= Keweenawan Supergroup =

The Keweenawan Supergroup is a supergroup of volcanic and sedimentary rocks that fill the Midcontinent Rift System in the U.S. states of Michigan, Wisconsin, and Minnesota. It is about 30 km thick and it formed about 1.1 billion years ago.

==Stratigraphy==
Members of the Keweenawan Supergroup are exposed at the surface only in the Lake Superior region, particularly at the perimeter of the Midcontinent Rift System. To the southeast and southwest, they are covered by sedimentary rocks of Paleozoic age. At its thickest, the supergroup consists of about 20 km of volcanic rocks overlain by about 10 km of sedimentary rocks.

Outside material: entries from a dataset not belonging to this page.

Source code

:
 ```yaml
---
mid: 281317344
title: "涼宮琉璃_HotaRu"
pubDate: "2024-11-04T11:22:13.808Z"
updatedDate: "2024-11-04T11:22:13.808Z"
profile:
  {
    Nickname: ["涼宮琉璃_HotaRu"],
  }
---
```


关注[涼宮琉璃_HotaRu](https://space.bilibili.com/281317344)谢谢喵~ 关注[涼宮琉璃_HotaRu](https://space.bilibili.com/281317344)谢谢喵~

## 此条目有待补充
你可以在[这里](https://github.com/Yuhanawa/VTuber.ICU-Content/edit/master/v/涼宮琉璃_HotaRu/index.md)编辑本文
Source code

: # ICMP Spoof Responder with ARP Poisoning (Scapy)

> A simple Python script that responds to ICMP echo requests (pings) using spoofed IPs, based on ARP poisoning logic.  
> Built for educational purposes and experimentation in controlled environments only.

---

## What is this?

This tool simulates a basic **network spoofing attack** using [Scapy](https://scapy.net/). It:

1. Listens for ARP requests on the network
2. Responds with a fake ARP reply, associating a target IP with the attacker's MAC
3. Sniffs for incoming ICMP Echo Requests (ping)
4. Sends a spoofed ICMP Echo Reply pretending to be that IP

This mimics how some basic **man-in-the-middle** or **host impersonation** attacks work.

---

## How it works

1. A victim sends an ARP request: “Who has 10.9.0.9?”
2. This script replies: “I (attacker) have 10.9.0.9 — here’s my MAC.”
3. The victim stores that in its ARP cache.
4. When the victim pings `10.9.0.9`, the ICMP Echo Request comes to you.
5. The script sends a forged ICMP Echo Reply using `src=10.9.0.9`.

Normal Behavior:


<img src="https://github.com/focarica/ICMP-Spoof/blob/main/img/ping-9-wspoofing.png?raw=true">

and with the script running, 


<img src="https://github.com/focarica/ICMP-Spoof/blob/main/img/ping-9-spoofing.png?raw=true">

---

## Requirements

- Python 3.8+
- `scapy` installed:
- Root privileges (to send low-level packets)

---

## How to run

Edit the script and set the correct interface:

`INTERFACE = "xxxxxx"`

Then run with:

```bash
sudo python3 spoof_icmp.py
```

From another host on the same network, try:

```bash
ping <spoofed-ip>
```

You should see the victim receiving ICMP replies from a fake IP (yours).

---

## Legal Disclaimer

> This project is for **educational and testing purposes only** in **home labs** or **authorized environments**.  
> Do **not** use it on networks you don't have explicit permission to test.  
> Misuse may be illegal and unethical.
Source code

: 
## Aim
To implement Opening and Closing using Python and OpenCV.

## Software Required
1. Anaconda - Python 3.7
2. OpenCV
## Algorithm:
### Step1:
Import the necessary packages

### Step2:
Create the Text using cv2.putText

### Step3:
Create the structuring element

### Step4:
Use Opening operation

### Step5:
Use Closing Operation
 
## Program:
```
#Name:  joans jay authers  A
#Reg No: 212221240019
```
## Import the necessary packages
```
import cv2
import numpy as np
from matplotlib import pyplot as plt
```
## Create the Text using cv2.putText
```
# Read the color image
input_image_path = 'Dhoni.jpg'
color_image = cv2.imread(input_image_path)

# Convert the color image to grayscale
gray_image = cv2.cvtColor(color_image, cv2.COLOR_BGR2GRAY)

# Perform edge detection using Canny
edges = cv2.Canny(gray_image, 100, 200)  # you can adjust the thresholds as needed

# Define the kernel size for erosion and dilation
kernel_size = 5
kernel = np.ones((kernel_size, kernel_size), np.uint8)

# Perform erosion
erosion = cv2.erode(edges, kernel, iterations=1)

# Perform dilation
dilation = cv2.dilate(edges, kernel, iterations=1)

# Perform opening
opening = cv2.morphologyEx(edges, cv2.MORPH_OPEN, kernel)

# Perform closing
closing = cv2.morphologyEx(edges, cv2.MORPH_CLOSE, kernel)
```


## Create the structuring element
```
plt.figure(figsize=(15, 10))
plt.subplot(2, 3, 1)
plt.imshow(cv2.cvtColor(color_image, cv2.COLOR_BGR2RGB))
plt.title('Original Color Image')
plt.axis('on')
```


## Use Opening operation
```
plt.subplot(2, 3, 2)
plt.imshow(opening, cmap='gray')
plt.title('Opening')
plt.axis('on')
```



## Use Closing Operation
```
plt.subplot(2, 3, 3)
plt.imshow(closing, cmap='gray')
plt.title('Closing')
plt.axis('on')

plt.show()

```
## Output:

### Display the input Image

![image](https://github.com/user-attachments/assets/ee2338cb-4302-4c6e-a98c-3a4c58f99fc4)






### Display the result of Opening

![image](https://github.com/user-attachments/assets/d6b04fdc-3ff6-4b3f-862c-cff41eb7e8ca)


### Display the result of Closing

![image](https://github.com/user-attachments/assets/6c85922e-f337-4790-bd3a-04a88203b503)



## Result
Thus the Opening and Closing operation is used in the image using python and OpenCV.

The supergroup consists of the following members:

| State | Members |
|---|---|
| Michigan | Bergland Group, Bessemer Quartzite, Jacobsville Sandstone, Oronto Group, Powder Mill Group |
| Wisconsin | Bergland Group, Bessemer Quartzite, Oronto Group, Powder Mill Group, Bayfield Group, Chengwatana Volcanic Group |
| Minnesota | Oronto Group, Beaver Bay Complex, Duluth Complex, Fond du Lac Formation, Hinckley Sandstone, Hovland Diabase Complex, North Shore Volcanic Group, Puckwunge Formation, Reservation River Diabase Complex, Solor Church Formation |

==Magnetism==
The Powder Mill Group is reversely polarized except for intervals at the base and top of the upper Kallander Creek Volcanics. The Portage Lake Volcanics and all younger formations have normal magnetic polarity.